Records drawn from a dataset:
══════════
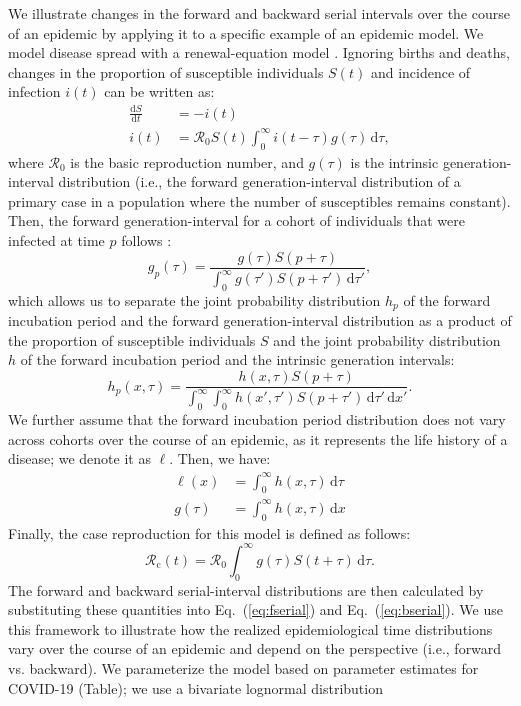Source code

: \documentclass[12pt]{article}
\newcommand{\eref}[1]{Eq.~(\ref{eq:#1})}
\newcommand{\Rx}[1]{\ensuremath{{\mathcal R}_{#1}}\xspace}
\newcommand{\Ro}{\Rx{0}}
\newcommand{\Rc}{\Rx{\mathrm{c}}}
\newcommand{\dd}[1]{\ensuremath{\, \mathrm{d}#1}}
\newcommand{\dtau}{\dd{\tau}}
\newcommand{\dx}{\dd{x}}
\newcommand{\psymp}{\ensuremath{p}} %
\newcommand{\gdist}{g} %
\newcommand{\idist}{\ell} %
\begin{document}
We illustrate changes in the forward and backward serial intervals over the course of an epidemic by applying it to a specific example of an epidemic model. 
We model disease spread with a renewal-equation model \citep{heesterbeek1996concept, diekmann2000mathematical, roberts2004modelling, aldis2005integral, roberts2007model, champredon2018equivalence}.
Ignoring births and deaths, changes in the proportion of susceptible individuals $S(t)$ and incidence of infection $i(t)$ can be written as:
\begin{align}
\frac{\mathrm{d}S}{\mathrm{d}t} &= - i(t)\nonumber\\
i(t) &= \Ro S(t) \int_0^\infty i(t-\tau) \gdist(\tau) \dtau,
\label{eq:renewal}
\end{align}
where \Ro is the basic reproduction number, and $\gdist(\tau)$ is the intrinsic generation-interval distribution (i.e., the forward generation-interval distribution of a primary case in a population where the number of susceptibles remains constant).
Then, the forward generation-interval for a cohort of individuals that were infected at time $\psymp$ follows \citep{champredon2015intrinsic}:
\begin{equation}
\gdist_\psymp (\tau) = \frac{ \gdist(\tau) S(\psymp + \tau)}{\int_0^\infty \gdist(\tau') S(\psymp + \tau') \dtau'},
\end{equation}
which allows us to separate the joint probability distribution $h_\psymp$ of the forward incubation period and the forward generation-interval distribution as a product of the proportion of susceptible individuals $S$ and the joint probability distribution $h$ of the forward incubation period and the intrinsic generation intervals:
\begin{equation}
h_\psymp (x, \tau) = \frac{h(x, \tau) S(\psymp + \tau)}{\int_0^\infty \int_0^\infty h(x', \tau') S(\psymp + \tau') \dtau' \dx'}.
\end{equation}
We further assume that the forward incubation period distribution does
not vary across cohorts over the course of an epidemic, as it
represents the life history of a disease; we denote it as $\idist$.
Then, we have:
\begin{align}
\idist(x) &= \int_0^\infty h(x, \tau) \dtau\nonumber\\
\gdist(\tau) &= \int_0^\infty h(x, \tau) \dx
\label{eq:marginal}
\end{align}
Finally, the case reproduction for this model is defined as follows:
\begin{equation}
\Rc(t) = \Ro \int_0^\infty \gdist(\tau) S(t+\tau) \dtau.
\end{equation}
The forward and backward serial-interval distributions are then calculated by substituting these quantities into \eref{fserial} and \eref{bserial}.
We use this framework to illustrate how the realized epidemiological time distributions vary over the course of an epidemic and depend on the perspective (i.e., forward vs. backward).
We parameterize the model based on parameter estimates for COVID-19 (Table);
we use a bivariate lognormal distribution 
\end{document}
══════════
--- Exercise aim ---
A word-for-word copy of the records is needed, with no pictures carried over.

--- Solution to the exercise ---
Source code

: \documentclass[12pt]{article}
\newcommand{\eref}[1]{Eq.~(\ref{eq:#1})}
\newcommand{\Rx}[1]{\ensuremath{{\mathcal R}_{#1}}\xspace}
\newcommand{\Ro}{\Rx{0}}
\newcommand{\Rc}{\Rx{\mathrm{c}}}
\newcommand{\dd}[1]{\ensuremath{\, \mathrm{d}#1}}
\newcommand{\dtau}{\dd{\tau}}
\newcommand{\dx}{\dd{x}}
\newcommand{\psymp}{\ensuremath{p}} %
\newcommand{\gdist}{g} %
\newcommand{\idist}{\ell} %
\begin{document}
We illustrate changes in the forward and backward serial intervals over the course of an epidemic by applying it to a specific example of an epidemic model. 
We model disease spread with a renewal-equation model \citep{heesterbeek1996concept, diekmann2000mathematical, roberts2004modelling, aldis2005integral, roberts2007model, champredon2018equivalence}.
Ignoring births and deaths, changes in the proportion of susceptible individuals $S(t)$ and incidence of infection $i(t)$ can be written as:
\begin{align}
\frac{\mathrm{d}S}{\mathrm{d}t} &= - i(t)\nonumber\\
i(t) &= \Ro S(t) \int_0^\infty i(t-\tau) \gdist(\tau) \dtau,
\label{eq:renewal}
\end{align}
where \Ro is the basic reproduction number, and $\gdist(\tau)$ is the intrinsic generation-interval distribution (i.e., the forward generation-interval distribution of a primary case in a population where the number of susceptibles remains constant).
Then, the forward generation-interval for a cohort of individuals that were infected at time $\psymp$ follows \citep{champredon2015intrinsic}:
\begin{equation}
\gdist_\psymp (\tau) = \frac{ \gdist(\tau) S(\psymp + \tau)}{\int_0^\infty \gdist(\tau') S(\psymp + \tau') \dtau'},
\end{equation}
which allows us to separate the joint probability distribution $h_\psymp$ of the forward incubation period and the forward generation-interval distribution as a product of the proportion of susceptible individuals $S$ and the joint probability distribution $h$ of the forward incubation period and the intrinsic generation intervals:
\begin{equation}
h_\psymp (x, \tau) = \frac{h(x, \tau) S(\psymp + \tau)}{\int_0^\infty \int_0^\infty h(x', \tau') S(\psymp + \tau') \dtau' \dx'}.
\end{equation}
We further assume that the forward incubation period distribution does
not vary across cohorts over the course of an epidemic, as it
represents the life history of a disease; we denote it as $\idist$.
Then, we have:
\begin{align}
\idist(x) &= \int_0^\infty h(x, \tau) \dtau\nonumber\\
\gdist(\tau) &= \int_0^\infty h(x, \tau) \dx
\label{eq:marginal}
\end{align}
Finally, the case reproduction for this model is defined as follows:
\begin{equation}
\Rc(t) = \Ro \int_0^\infty \gdist(\tau) S(t+\tau) \dtau.
\end{equation}
The forward and backward serial-interval distributions are then calculated by substituting these quantities into \eref{fserial} and \eref{bserial}.
We use this framework to illustrate how the realized epidemiological time distributions vary over the course of an epidemic and depend on the perspective (i.e., forward vs. backward).
We parameterize the model based on parameter estimates for COVID-19 (Table);
we use a bivariate lognormal distribution 
\end{document}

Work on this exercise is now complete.